Inaczej , to niefart, do tego z musu, potrzebny jest facet.
Sielanka historii ubiegłego wieku , na szczęście
zamknięta na siedem spustów. Klucz w mulistym stawie
dawno już przerdzewiał.
Choć duplikat w sejfie,
między replikami jak zwykle usłużnych,
dobrych i złych wspomnień. Dlaczego ?
Dlatego.
Więzi betonuje nie czar dobrego ducha,
lecz niezmiennie stały dopływ policzonej gotówki.

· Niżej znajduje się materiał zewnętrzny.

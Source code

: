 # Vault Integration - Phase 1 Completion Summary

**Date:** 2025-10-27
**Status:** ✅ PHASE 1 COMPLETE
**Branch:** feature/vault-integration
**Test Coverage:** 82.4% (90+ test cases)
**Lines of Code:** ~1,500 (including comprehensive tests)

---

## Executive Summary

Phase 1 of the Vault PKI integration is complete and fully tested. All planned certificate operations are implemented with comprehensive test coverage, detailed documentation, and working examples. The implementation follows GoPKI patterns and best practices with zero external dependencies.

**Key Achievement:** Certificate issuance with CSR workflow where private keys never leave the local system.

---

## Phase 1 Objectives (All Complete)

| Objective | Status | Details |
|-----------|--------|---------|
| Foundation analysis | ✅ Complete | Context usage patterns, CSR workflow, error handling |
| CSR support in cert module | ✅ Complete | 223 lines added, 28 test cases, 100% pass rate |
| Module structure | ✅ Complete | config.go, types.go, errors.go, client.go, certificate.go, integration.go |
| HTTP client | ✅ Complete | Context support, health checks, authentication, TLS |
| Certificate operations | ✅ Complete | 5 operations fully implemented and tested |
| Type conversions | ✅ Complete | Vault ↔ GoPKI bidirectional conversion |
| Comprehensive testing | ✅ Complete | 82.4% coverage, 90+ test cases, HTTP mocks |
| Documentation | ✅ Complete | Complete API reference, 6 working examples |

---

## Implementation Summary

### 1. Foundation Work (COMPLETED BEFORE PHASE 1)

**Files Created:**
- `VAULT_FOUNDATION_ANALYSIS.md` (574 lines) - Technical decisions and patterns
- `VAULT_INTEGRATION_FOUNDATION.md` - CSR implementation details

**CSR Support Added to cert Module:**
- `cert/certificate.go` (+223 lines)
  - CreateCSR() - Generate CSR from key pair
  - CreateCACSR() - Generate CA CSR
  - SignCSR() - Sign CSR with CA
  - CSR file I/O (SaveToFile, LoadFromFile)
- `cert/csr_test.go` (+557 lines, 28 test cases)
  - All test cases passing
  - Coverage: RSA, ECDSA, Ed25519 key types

I bankowe więzi , i zobowiązania , i jakiś honor
danego raz słowa.
Lampa , książka otwarta na odłamku kwestii,
dwie na weekend setki i żywczyk ;
może też lub raczej , sztambuch poetyckiej weny,
oto odpryski są wolnego ducha,
wolnego a jakże , od wszelkich przymusów.
Jest resztą oczekiwanie na Nieoczekiwaną.
Niezmienną , oby nie bolesną , jednak.
Tu kłania się J.I. Kraszewski , złośliwie zabawny.
*ślusarski ścisk , to imadło .....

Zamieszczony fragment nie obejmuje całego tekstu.